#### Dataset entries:

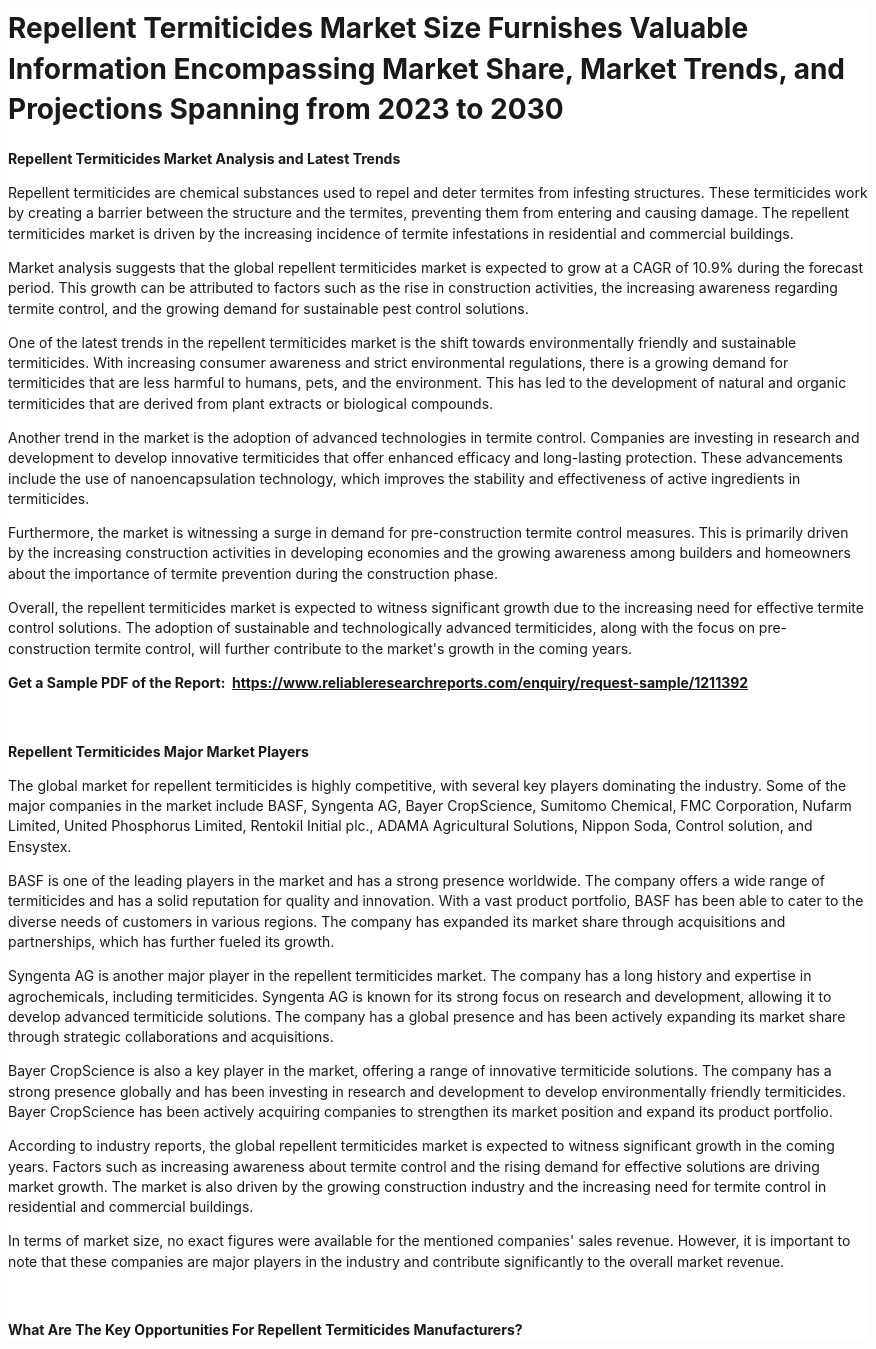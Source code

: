 <p><h1>Repellent Termiticides Market Size Furnishes Valuable Information Encompassing Market Share, Market Trends, and Projections Spanning from 2023 to 2030</h1></p><p><strong>Repellent Termiticides Market Analysis and Latest Trends</strong></p>
<p><p>Repellent termiticides are chemical substances used to repel and deter termites from infesting structures. These termiticides work by creating a barrier between the structure and the termites, preventing them from entering and causing damage. The repellent termiticides market is driven by the increasing incidence of termite infestations in residential and commercial buildings.</p><p>Market analysis suggests that the global repellent termiticides market is expected to grow at a CAGR of 10.9% during the forecast period. This growth can be attributed to factors such as the rise in construction activities, the increasing awareness regarding termite control, and the growing demand for sustainable pest control solutions.</p><p>One of the latest trends in the repellent termiticides market is the shift towards environmentally friendly and sustainable termiticides. With increasing consumer awareness and strict environmental regulations, there is a growing demand for termiticides that are less harmful to humans, pets, and the environment. This has led to the development of natural and organic termiticides that are derived from plant extracts or biological compounds.</p><p>Another trend in the market is the adoption of advanced technologies in termite control. Companies are investing in research and development to develop innovative termiticides that offer enhanced efficacy and long-lasting protection. These advancements include the use of nanoencapsulation technology, which improves the stability and effectiveness of active ingredients in termiticides.</p><p>Furthermore, the market is witnessing a surge in demand for pre-construction termite control measures. This is primarily driven by the increasing construction activities in developing economies and the growing awareness among builders and homeowners about the importance of termite prevention during the construction phase.</p><p>Overall, the repellent termiticides market is expected to witness significant growth due to the increasing need for effective termite control solutions. The adoption of sustainable and technologically advanced termiticides, along with the focus on pre-construction termite control, will further contribute to the market's growth in the coming years.</p></p>
<p><strong>Get a Sample PDF of the Report:&nbsp; <a href="https://www.reliableresearchreports.com/enquiry/request-sample/1211392">https://www.reliableresearchreports.com/enquiry/request-sample/1211392</a></strong></p>
<p>&nbsp;</p>
<p><strong>Repellent Termiticides Major Market Players</strong></p>
<p><p>The global market for repellent termiticides is highly competitive, with several key players dominating the industry. Some of the major companies in the market include BASF, Syngenta AG, Bayer CropScience, Sumitomo Chemical, FMC Corporation, Nufarm Limited, United Phosphorus Limited, Rentokil Initial plc., ADAMA Agricultural Solutions, Nippon Soda, Control solution, and Ensystex.</p><p>BASF is one of the leading players in the market and has a strong presence worldwide. The company offers a wide range of termiticides and has a solid reputation for quality and innovation. With a vast product portfolio, BASF has been able to cater to the diverse needs of customers in various regions. The company has expanded its market share through acquisitions and partnerships, which has further fueled its growth.</p><p>Syngenta AG is another major player in the repellent termiticides market. The company has a long history and expertise in agrochemicals, including termiticides. Syngenta AG is known for its strong focus on research and development, allowing it to develop advanced termiticide solutions. The company has a global presence and has been actively expanding its market share through strategic collaborations and acquisitions.</p><p>Bayer CropScience is also a key player in the market, offering a range of innovative termiticide solutions. The company has a strong presence globally and has been investing in research and development to develop environmentally friendly termiticides. Bayer CropScience has been actively acquiring companies to strengthen its market position and expand its product portfolio.</p><p>According to industry reports, the global repellent termiticides market is expected to witness significant growth in the coming years. Factors such as increasing awareness about termite control and the rising demand for effective solutions are driving market growth. The market is also driven by the growing construction industry and the increasing need for termite control in residential and commercial buildings.</p><p>In terms of market size, no exact figures were available for the mentioned companies' sales revenue. However, it is important to note that these companies are major players in the industry and contribute significantly to the overall market revenue.</p></p>
<p>&nbsp;</p>
<p><strong>What Are The Key Opportunities For Repellent Termiticides Manufacturers?</strong></p>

#### Instructions for the task:
Beginning with the first line of the entries above, repeat each line word for word until the line with "and Latest Trends</strong></p>" has been given too. Omit the pictures.

#### Written response:
Source code

: <p><h1>Repellent Termiticides Market Size Furnishes Valuable Information Encompassing Market Share, Market Trends, and Projections Spanning from 2023 to 2030</h1></p><p><strong>Repellent Termiticides Market Analysis and Latest Trends</strong></p>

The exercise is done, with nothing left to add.